Dataset excerpts:
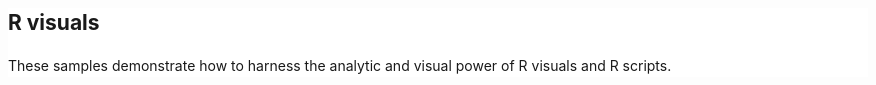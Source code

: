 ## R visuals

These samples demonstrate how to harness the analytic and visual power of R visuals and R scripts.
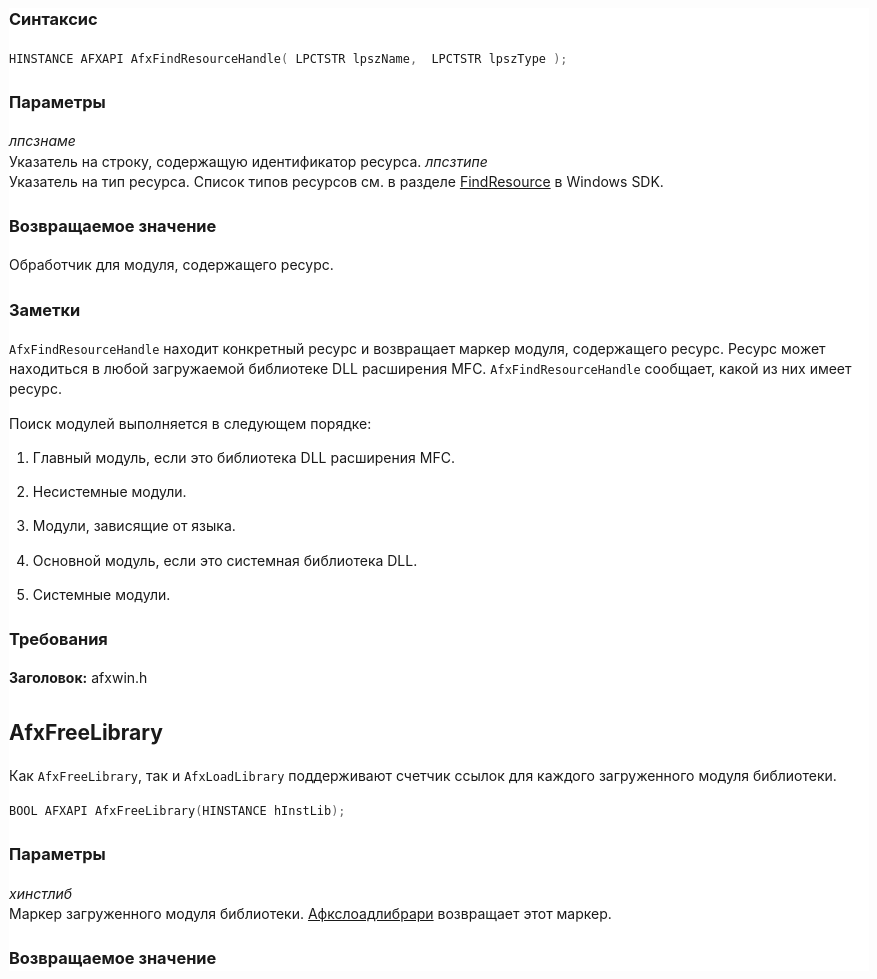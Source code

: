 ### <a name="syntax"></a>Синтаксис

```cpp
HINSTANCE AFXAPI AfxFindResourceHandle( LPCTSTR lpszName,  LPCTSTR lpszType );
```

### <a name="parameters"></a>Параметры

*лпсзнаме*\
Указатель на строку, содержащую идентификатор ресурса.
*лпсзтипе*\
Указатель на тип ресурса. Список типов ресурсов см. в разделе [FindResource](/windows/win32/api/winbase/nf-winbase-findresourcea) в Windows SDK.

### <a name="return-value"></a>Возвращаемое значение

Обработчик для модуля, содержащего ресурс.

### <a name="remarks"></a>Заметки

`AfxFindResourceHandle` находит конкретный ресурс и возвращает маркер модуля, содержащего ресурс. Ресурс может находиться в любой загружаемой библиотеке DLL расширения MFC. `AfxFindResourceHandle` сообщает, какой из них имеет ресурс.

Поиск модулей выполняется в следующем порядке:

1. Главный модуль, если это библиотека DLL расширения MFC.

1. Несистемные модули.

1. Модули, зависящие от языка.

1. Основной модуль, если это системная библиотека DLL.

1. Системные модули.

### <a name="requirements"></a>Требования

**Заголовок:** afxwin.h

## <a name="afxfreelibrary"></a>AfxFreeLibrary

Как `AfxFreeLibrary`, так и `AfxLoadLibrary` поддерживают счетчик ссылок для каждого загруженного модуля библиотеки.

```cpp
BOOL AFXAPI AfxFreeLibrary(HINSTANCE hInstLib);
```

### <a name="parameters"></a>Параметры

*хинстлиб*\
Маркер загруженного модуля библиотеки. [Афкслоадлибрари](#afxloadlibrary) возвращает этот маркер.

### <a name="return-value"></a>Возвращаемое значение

Task details → Retype the records above exactly, pictures omitted.

Answer for this exercise →
Source code

: ## R visuals

These samples demonstrate how to harness the analytic and visual power of R visuals and R scripts.
Source code

: ### <a name="syntax"></a>Синтаксис

```cpp
HINSTANCE AFXAPI AfxFindResourceHandle( LPCTSTR lpszName,  LPCTSTR lpszType );
```

### <a name="parameters"></a>Параметры

*лпсзнаме*\
Указатель на строку, содержащую идентификатор ресурса.
*лпсзтипе*\
Указатель на тип ресурса. Список типов ресурсов см. в разделе [FindResource](/windows/win32/api/winbase/nf-winbase-findresourcea) в Windows SDK.

### <a name="return-value"></a>Возвращаемое значение

Обработчик для модуля, содержащего ресурс.

### <a name="remarks"></a>Заметки

`AfxFindResourceHandle` находит конкретный ресурс и возвращает маркер модуля, содержащего ресурс. Ресурс может находиться в любой загружаемой библиотеке DLL расширения MFC. `AfxFindResourceHandle` сообщает, какой из них имеет ресурс.

Поиск модулей выполняется в следующем порядке:

1. Главный модуль, если это библиотека DLL расширения MFC.

1. Несистемные модули.

1. Модули, зависящие от языка.

1. Основной модуль, если это системная библиотека DLL.

1. Системные модули.

### <a name="requirements"></a>Требования

**Заголовок:** afxwin.h

## <a name="afxfreelibrary"></a>AfxFreeLibrary

Как `AfxFreeLibrary`, так и `AfxLoadLibrary` поддерживают счетчик ссылок для каждого загруженного модуля библиотеки.

```cpp
BOOL AFXAPI AfxFreeLibrary(HINSTANCE hInstLib);
```

### <a name="parameters"></a>Параметры

*хинстлиб*\
Маркер загруженного модуля библиотеки. [Афкслоадлибрари](#afxloadlibrary) возвращает этот маркер.

### <a name="return-value"></a>Возвращаемое значение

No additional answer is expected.